(Rendered images with source text)
* * * * * * * * *
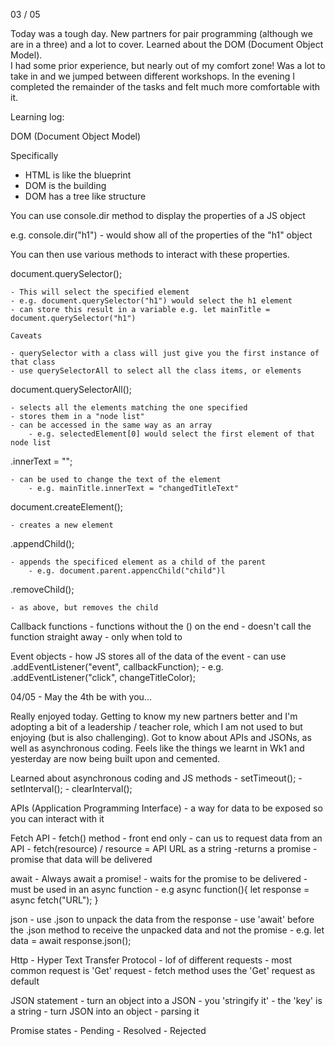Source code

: 03 / 05

Today was a tough day.  New partners for pair programming (although we are in a three) and a lot to cover. Learned about the DOM (Document Object Model).  
I had some prior experience, but nearly out of my comfort zone!  Was a lot to take in and we jumped between different workshops.  In the evening I completed
the remainder of the tasks and felt much more comfortable with it.

Learning log:

DOM (Document Object Model)

Specifically
- HTML is like the blueprint
- DOM is the building
- DOM has a tree like structure

You can use console.dir method to display the properties of a JS object

e.g. console.dir("h1") - would show all of the properties of the "h1" object

You can then use various methods to interact with these properties.

document.querySelector();

    - This will select the specified element
    - e.g. document.querySelector("h1") would select the h1 element
    - can store this result in a variable e.g. let mainTitle = document.querySelector("h1")

    Caveats 

    - querySelector with a class will just give you the first instance of that class
    - use querySelectorAll to select all the class items, or elements

document.querySelectorAll();

    - selects all the elements matching the one specified
    - stores them in a "node list"
    - can be accessed in the same way as an array
        - e.g. selectedElement[0] would select the first element of that node list

.innerText = "";

    - can be used to change the text of the element
        - e.g. mainTitle.innerText = "changedTitleText"

document.createElement();

    - creates a new element

.appendChild();

    - appends the specificed element as a child of the parent
        - e.g. document.parent.appencChild("child")l

.removeChild();

    - as above, but removes the child

Callback functions 
    - functions without the () on the end 
    - doesn't call the function straight away - only when told to

Event objects
    - how JS stores all of the data of the event
    - can use .addEventListener("event", callbackFunction);
        - e.g. .addEventListener("click", changeTitleColor);  

04/05 - May the 4th be with you...

Really enjoyed today.  Getting to know my new partners better and I'm adopting a bit of a leadership / teacher role, which I am not used to but enjoying
(but is also challenging).  Got to know about APIs and JSONs, as well as asynchronous coding.  Feels like the things we learnt in Wk1 and yesterday are now being built upon
and cemented.

Learned about asynchronous coding and JS methods
    - setTimeout();
    - setInterval();
    - clearInterval();

APIs (Application Programming Interface)
    - a way for data to be exposed so you can interact with it

Fetch API
    - fetch() method
    - front end only
    - can us to request data from an API
    - fetch(resource) / resource = API URL as a string
        -returns a promise
            - promise that data will be delivered
        
await
    - Always await a promise!
        - waits for the promise to be delivered
        - must be used in an async function
        - e.g async function(){
            let response = async fetch("URL");
        }

json
    - use .json to unpack the data from the response
    - use 'await' before the .json method to receive the unpacked data and not the promise
    - e.g. let data = await response.json();

Http
    - Hyper Text Transfer Protocol
    - lof of different requests
    - most common request is 'Get' request
    - fetch method uses the 'Get' request as default

JSON statement
    - turn an object into a JSON
        - you 'stringify it'
        - the 'key' is a string
    - turn JSON into an object
        - parsing it

Promise states
    - Pending
        - Resolved
        - Rejected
* * * * * * * * *
Work item = Whenever the string "know" shows up in a line above, copy that line.

Response area =
Really enjoyed today.  Getting to know my new partners better and I'm adopting a bit of a leadership / teacher role, which I am not used to but enjoying
(but is also challenging).  Got to know about APIs and JSONs, as well as asynchronous coding.  Feels like the things we learnt in Wk1 and yesterday are now being built upon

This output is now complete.